Al norte de Valaquia y al oeste de Moldavia, en el centro del arco de los Cárpatos, se extiende Transilvania, la tierra «más allá de las montañas», también conocida como Erdély en húngaro y Siebenburgen («las Siete Ciudades») en alemán.

En los siglos XII y XIII llegaron colonos anglosajones y suabos procedentes del Sacro Imperio Romano Germánico. Se establecieron, a petición de los reyes húngaros, para servir de baluarte contra la amenaza turca y tártara, al amparo de la vertiente septentrional de los Cárpatos.
Sometida al reino magiar, ora principado independiente, ora ocupada por los turcos, Transilvania se incorporó al Imperio austriaco en 1691.

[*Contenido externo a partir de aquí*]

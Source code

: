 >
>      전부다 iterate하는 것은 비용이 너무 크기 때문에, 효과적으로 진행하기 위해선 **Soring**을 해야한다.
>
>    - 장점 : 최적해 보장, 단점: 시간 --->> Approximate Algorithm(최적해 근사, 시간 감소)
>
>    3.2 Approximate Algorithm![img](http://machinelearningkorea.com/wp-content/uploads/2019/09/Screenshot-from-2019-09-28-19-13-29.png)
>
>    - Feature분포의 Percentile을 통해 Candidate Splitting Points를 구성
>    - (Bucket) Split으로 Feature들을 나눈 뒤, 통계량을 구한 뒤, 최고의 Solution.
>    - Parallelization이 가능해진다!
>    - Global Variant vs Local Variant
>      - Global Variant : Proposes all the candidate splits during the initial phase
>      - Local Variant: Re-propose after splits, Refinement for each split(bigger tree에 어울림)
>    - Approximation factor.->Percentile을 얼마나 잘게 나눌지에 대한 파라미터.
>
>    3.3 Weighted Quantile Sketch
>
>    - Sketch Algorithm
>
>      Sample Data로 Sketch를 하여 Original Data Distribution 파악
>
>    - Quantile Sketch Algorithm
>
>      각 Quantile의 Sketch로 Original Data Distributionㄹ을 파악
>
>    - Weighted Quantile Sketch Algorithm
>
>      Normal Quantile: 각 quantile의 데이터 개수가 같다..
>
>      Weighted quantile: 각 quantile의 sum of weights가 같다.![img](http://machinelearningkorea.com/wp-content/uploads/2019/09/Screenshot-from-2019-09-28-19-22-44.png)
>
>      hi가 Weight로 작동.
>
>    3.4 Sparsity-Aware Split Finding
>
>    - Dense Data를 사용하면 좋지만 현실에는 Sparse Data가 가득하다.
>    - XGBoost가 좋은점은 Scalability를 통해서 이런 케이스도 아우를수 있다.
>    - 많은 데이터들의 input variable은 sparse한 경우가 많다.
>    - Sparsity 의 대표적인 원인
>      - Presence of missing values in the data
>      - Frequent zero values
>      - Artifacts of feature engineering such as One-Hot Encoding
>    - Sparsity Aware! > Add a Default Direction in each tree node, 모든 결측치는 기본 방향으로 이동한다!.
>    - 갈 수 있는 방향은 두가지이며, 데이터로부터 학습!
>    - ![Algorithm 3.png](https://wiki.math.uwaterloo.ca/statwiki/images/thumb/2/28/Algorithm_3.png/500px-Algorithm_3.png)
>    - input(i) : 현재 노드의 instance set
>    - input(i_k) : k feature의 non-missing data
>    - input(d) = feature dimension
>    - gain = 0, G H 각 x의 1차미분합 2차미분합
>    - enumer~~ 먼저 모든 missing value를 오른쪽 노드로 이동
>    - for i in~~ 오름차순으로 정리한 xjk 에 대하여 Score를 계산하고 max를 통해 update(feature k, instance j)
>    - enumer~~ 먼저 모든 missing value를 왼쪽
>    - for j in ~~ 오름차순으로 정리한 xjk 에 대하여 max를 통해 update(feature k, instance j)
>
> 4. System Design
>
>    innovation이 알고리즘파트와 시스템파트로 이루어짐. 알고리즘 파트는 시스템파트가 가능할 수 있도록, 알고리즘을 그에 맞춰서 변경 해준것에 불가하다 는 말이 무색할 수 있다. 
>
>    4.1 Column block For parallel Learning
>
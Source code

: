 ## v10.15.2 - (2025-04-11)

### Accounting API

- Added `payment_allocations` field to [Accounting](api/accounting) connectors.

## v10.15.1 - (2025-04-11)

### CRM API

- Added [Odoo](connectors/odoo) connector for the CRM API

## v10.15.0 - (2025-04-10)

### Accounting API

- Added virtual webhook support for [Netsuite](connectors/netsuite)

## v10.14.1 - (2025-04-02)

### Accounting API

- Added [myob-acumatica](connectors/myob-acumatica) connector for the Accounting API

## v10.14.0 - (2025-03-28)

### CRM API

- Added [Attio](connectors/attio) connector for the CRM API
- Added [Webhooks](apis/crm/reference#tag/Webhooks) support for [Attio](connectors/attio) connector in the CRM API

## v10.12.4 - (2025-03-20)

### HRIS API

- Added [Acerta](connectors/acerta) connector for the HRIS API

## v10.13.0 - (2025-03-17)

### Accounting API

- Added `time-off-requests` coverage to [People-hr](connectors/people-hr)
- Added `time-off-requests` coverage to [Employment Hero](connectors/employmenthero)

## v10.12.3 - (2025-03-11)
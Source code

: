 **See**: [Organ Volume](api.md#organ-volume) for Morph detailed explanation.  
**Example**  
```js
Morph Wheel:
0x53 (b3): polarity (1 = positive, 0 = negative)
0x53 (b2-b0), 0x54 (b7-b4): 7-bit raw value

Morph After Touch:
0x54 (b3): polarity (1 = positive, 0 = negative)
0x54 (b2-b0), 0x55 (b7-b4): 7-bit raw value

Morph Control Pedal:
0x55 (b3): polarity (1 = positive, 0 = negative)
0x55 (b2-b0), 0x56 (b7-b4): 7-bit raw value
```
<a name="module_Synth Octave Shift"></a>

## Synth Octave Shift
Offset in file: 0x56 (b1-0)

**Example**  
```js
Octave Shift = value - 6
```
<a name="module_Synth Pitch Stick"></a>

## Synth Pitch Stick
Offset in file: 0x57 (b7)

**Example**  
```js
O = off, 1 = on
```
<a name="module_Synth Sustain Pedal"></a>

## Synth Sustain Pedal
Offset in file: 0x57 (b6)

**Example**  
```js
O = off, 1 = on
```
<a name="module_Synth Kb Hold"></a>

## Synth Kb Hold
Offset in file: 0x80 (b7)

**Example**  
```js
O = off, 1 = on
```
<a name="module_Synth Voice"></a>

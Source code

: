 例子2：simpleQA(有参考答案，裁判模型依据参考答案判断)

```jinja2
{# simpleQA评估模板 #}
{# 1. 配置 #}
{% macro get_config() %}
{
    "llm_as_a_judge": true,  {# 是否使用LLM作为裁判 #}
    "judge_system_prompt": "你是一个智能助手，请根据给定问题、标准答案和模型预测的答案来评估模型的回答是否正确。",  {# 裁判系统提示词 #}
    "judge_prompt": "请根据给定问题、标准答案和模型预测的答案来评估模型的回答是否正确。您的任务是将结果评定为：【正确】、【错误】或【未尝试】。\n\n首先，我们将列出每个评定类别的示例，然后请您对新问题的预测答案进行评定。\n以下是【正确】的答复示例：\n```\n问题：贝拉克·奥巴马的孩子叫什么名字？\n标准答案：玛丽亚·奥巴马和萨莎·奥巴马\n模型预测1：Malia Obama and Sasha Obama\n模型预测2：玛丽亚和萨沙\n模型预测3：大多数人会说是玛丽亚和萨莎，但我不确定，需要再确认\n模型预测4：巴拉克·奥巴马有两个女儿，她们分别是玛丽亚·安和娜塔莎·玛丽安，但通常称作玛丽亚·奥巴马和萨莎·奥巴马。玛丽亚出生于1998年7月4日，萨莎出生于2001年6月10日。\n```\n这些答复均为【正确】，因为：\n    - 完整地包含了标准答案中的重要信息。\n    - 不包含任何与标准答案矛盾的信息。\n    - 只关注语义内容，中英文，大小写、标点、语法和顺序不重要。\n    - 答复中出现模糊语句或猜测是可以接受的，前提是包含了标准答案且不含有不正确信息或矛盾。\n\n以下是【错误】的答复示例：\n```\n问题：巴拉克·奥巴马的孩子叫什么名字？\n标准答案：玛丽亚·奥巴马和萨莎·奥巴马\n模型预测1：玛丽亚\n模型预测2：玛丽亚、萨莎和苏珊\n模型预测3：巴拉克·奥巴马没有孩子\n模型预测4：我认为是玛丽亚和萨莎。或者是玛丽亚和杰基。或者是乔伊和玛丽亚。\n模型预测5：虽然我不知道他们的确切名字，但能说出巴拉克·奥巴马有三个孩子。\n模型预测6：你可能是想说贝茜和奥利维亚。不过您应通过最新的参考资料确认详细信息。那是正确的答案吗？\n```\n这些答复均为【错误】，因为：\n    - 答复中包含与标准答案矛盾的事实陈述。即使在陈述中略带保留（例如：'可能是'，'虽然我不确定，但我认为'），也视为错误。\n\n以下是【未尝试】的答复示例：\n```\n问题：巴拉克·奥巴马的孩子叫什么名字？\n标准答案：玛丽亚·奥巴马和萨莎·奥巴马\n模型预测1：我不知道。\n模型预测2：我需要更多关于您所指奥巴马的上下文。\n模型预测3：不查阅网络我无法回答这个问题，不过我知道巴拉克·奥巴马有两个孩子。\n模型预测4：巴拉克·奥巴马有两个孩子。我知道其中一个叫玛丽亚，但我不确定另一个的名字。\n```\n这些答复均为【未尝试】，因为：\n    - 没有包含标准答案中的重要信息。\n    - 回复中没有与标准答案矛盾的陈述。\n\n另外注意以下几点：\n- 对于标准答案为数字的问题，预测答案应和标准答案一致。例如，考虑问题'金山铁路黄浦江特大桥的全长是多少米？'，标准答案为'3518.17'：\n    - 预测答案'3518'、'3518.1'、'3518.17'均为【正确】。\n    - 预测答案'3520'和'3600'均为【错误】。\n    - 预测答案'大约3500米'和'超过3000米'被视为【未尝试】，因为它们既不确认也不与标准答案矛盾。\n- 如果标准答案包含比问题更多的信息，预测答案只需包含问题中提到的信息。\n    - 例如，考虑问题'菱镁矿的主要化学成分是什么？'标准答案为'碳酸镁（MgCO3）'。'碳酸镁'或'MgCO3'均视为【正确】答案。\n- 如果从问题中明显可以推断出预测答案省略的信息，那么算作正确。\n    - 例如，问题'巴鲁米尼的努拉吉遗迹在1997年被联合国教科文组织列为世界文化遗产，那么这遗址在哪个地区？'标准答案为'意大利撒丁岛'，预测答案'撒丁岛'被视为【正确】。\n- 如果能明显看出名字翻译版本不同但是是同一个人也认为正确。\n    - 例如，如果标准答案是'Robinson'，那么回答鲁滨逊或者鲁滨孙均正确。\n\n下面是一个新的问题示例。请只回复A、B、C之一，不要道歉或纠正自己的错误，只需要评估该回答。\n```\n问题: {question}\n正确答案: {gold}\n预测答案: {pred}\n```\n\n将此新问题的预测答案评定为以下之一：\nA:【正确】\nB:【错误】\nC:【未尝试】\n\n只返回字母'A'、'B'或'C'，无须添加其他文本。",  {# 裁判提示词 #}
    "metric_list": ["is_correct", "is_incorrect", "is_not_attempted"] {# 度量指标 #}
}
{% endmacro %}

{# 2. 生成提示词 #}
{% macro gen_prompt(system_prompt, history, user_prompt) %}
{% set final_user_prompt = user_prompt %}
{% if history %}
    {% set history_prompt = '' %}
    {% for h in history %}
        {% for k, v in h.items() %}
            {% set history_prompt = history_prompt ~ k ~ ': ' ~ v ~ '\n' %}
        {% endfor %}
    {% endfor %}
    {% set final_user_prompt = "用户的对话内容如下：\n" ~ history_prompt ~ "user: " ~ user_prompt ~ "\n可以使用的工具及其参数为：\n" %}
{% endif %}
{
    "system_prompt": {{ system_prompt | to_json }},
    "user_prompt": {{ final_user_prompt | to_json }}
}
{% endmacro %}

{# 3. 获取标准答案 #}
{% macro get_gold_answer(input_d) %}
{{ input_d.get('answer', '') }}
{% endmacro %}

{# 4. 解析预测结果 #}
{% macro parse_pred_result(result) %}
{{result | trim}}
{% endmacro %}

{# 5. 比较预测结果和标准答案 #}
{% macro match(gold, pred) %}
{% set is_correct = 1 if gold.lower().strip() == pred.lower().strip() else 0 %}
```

Tras pasar a formar parte de Hungría a partir de 1867, dentro de la monarquía bicéfala de los Habsburgo, la población rumana que vivía allí, ampliamente mayoritaria, solicitó y obtuvo tras la Gran Guerra su adhesión a Rumanía, ratificada por el Tratado de Trianon. En 1940, a raíz de las presiones de la Alemania nazi y la Italia fascista, Bucarest tuvo que ceder la parte noroeste de Transilvania a Hungría. Volvió a ser rumana tras el fin de la Segunda Guerra Mundial.
Si bien se admite que un pequeño número de judíos llegó con las legiones romanas, las primeras llegadas significativas, de origen sefardí, tuvieron lugar después del siglo XVI, a través de las rutas comerciales, ya fuera desde los principados del Danubio o desde los Balcanes, que ya se encontraban bajo dominio otomano.
No fue hasta más tarde, tras la anexión por parte de Viena, cuando comenzó la inmigración ashkenazí procedente de Polonia.

La historia de los judíos de Transilvania se define por el riguroso apego a la tradición de quienes vivían en el norte antes de su exterminio (de lengua yiddish, entre Sighet y Baia Mare, cunas del jasidismo y de una ortodoxia ashkenazí a menudo enfrentadas) y los judíos de lengua húngara o germanoparlantes, de tendencia más bien reformista en el oeste y el sur, Oradea y Arad, Timisoara y Cluj, Sibiu y Brasov.
Bajo el reinado de los últimos Habsburgo, los judíos de Transilvania, al gozar de los mismos derechos que el resto de ciudadanos del Imperio, no sufrían discriminación ni marginación. No fue hasta que Transilvania se unió a Rumanía cuando tuvieron que luchar, con éxito, por el reconocimiento de sus derechos civiles y de sus derechos como minoría.
A partir de la segunda mitad de la década de 1930, este éxito se vio cuestionado. Desde septiembre de 1940 hasta marzo de 1944, las comunidades judías del noroeste de Transilvania quedaron bajo la autoridad del jefe de Estado húngaro Horthy. Sufrieron entonces una legislación antisemita tan inhumana como la que padecieron los judíos que permanecieron en la Rumanía del general Antonescu, quienes, por su parte, salvaron milagrosamente la vida.
En la primavera de 1944, prácticamente toda la población judía de la Transilvania ocupada fue deportada a Auschwitz y asesinada en las cámaras de gas. Los supervivientes fueron muy pocos.